Netflix UK binge review: Luke Cage, Episode 4, 5, 6 and 7 (spoilers)
Ivan Radford | On 04, Oct 2016
“Too much in Harlem happens in the shadows. That’s what makes you different: they see you.”
Who is Luke Cage? Those who watched the first few episodes of Netflix’s latest superhero series may have been left wondering that very question: in the early stages of the show, he remains relatively undeveloped; an icon more than a character. But Episodes 4 to 7 don’t just give us an answer, they expand on the theme of what a name can mean, building one man’s origin story into a study of identity in modern black America.
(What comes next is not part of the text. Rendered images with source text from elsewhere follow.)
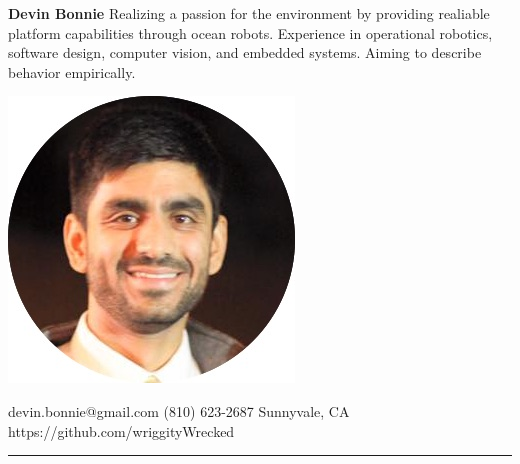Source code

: \documentclass{article}
\begin{document}
{

%
\begin{minipage}[t]{0.33\textwidth}
\begin{flushleft}
 \textbf{\large{Devin Bonnie}}
 \vspace{4px}
\linebreak
\small{Realizing a passion for the environment by providing realiable platform capabilities through ocean robots. Experience in operational robotics, software design, computer vision, and embedded systems. Aiming to describe behavior empirically.\\}
\vspace*{1\baselineskip}
\end{flushleft}
\end{minipage}	
\begin{minipage}[c]{0.33\textwidth}
\begin{center}
\includegraphics[trim= 0cm 10cm 0 0cm,scale=0.22]{dbCircle}
\end{center}
\end{minipage}
\begin{minipage}[t]{0.33\textwidth}
\begin{flushright}
\vspace*{1\baselineskip}
devin.bonnie@gmail.com
 \vspace{2px}
\linebreak
(810) 623-2687
 \vspace{2px}
\linebreak
Sunnyvale, CA 
 \vspace{2px}
\linebreak
https://github.com/wriggityWrecked
\linebreak
\end{flushright}
\end{minipage}
%
\linebreak
\rule{560px}{0.25pt}

}
\end{document}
Luke Cage. It ranks alongside John Carter as one of the blandest names even seen on screen. But there’s a reason behind our hero’s moniker – and not just because the nickname “Power Man” sounds a bit too silly to be used seriously in 2016. Episode 4 sees our man trapped in the rubble of the restaurant that Cottonmouth has just blown up, as he slowly but surely punches his way out of the wreckage.
That closed-in environment is the perfect opportunity for the show to dive into Luke’s caged backstory, as we flash back to his time in Seagate prison, where he has been framed and dumped behind bars. There, his naturally impressive physique attracts the attention of prison guard Rackham, who has a fondness for forcing prisoners to fight each other for the entertainment of a paying live-streaming audience – an idea that’s straight out of the Blaxploitation playbook, even if Mandingo fighting (hello to Django Unchained) is factually dubious.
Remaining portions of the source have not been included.